START STUDY MATERIAL

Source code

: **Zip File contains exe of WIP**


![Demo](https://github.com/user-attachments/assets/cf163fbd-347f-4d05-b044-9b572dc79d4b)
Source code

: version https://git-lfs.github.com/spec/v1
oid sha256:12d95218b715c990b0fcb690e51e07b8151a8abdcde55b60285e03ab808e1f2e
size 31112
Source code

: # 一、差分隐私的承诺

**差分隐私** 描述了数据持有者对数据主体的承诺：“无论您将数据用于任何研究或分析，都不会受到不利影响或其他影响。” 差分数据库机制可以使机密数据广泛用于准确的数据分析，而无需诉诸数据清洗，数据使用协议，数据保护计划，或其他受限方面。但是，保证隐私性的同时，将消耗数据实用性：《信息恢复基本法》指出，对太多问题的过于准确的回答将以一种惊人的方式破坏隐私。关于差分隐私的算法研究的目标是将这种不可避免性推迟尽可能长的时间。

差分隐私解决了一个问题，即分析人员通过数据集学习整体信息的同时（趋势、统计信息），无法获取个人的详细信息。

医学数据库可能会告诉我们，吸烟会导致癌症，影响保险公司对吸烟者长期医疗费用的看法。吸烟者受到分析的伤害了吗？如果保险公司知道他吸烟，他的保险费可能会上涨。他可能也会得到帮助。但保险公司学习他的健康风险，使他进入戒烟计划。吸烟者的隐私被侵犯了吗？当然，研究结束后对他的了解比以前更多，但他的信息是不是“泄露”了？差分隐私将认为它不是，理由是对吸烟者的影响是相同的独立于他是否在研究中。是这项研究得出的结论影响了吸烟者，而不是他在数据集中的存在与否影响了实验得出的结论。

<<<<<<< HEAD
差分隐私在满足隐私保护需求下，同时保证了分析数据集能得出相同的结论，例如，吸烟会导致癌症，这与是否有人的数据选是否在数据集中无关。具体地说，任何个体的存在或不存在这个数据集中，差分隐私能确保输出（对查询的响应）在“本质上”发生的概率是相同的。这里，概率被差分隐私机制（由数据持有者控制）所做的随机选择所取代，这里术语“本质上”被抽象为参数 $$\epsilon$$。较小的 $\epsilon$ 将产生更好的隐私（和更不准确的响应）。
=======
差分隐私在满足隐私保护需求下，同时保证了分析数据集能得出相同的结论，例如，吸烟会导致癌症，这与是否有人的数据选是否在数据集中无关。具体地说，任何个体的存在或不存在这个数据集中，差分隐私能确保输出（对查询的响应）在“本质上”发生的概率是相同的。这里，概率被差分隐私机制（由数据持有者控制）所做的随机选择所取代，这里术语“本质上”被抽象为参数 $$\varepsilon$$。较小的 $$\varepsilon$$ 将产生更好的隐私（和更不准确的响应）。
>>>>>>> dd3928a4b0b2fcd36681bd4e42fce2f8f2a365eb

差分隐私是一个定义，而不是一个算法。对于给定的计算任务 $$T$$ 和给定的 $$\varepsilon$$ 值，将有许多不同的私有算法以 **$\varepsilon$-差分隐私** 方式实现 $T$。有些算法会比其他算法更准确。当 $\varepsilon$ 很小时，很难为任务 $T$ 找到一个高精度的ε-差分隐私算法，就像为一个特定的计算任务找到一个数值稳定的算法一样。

END STUDY MATERIAL

> [INSTRUCTIONS TO FOLLOW] Go through the records and work out how many lines contain the string "概率被差分隐私机制". The answer should be that number alone.

> [ANSWER BELOW] 2